# Directions for this task
Once you find the line with "<td>1<em>M</em></td>" in the entries below, return exactly every line from it through the line with "### Capacitors".

(Saved data entries)
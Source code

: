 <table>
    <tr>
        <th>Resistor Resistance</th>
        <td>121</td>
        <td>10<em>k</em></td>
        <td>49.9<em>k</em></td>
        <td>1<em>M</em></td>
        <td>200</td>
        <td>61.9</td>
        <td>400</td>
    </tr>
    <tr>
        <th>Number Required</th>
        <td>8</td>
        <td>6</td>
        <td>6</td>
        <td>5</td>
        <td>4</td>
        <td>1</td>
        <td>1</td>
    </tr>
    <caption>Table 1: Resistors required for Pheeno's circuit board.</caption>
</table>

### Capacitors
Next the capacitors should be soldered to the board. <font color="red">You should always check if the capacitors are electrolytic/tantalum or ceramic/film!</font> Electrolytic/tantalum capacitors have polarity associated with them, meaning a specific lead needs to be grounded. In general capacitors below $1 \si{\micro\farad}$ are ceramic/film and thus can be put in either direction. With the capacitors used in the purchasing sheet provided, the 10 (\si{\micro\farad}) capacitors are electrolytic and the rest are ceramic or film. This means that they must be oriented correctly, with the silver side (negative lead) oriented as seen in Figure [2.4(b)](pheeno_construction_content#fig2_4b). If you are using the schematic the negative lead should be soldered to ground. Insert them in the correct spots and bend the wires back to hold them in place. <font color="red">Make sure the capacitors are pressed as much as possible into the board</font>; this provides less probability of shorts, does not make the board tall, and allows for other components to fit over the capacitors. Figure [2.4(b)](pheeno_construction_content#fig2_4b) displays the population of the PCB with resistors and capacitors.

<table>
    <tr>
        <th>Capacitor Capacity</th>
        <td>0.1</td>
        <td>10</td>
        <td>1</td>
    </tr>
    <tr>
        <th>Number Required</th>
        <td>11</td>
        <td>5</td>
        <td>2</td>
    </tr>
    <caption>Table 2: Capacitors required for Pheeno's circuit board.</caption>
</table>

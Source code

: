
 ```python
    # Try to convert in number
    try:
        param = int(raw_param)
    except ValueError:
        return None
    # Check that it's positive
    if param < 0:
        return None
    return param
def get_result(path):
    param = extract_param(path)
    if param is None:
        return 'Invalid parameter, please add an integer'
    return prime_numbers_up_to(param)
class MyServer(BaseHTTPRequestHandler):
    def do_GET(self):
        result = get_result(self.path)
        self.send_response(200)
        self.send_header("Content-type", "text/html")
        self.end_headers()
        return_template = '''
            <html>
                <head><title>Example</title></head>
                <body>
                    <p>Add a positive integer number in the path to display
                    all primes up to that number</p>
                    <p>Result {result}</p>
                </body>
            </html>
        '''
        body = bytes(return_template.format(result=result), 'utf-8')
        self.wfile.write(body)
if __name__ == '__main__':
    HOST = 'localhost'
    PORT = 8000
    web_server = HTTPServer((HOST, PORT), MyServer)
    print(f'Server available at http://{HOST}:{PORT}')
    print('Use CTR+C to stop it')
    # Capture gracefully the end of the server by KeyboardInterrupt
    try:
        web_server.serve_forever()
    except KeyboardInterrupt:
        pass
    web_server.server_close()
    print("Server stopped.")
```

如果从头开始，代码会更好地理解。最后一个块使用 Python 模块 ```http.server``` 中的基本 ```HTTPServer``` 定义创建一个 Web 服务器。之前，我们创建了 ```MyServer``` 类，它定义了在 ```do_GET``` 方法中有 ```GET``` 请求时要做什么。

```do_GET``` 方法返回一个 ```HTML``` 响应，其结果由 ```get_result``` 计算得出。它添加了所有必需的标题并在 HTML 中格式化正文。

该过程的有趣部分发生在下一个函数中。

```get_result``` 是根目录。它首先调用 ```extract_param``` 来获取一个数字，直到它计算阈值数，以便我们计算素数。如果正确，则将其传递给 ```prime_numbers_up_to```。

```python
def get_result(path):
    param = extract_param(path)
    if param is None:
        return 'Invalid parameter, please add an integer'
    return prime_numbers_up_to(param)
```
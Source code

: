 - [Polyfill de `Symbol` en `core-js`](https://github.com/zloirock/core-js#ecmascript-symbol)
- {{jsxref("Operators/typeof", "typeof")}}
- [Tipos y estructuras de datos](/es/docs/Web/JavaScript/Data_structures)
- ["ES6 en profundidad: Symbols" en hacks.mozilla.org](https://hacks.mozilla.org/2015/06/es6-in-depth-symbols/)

# Completed task
        <td>1<em>M</em></td>
        <td>200</td>
        <td>61.9</td>
        <td>400</td>
    </tr>
    <tr>
        <th>Number Required</th>
        <td>8</td>
        <td>6</td>
        <td>6</td>
        <td>5</td>
        <td>4</td>
        <td>1</td>
        <td>1</td>
    </tr>
    <caption>Table 1: Resistors required for Pheeno's circuit board.</caption>
</table>

### Capacitors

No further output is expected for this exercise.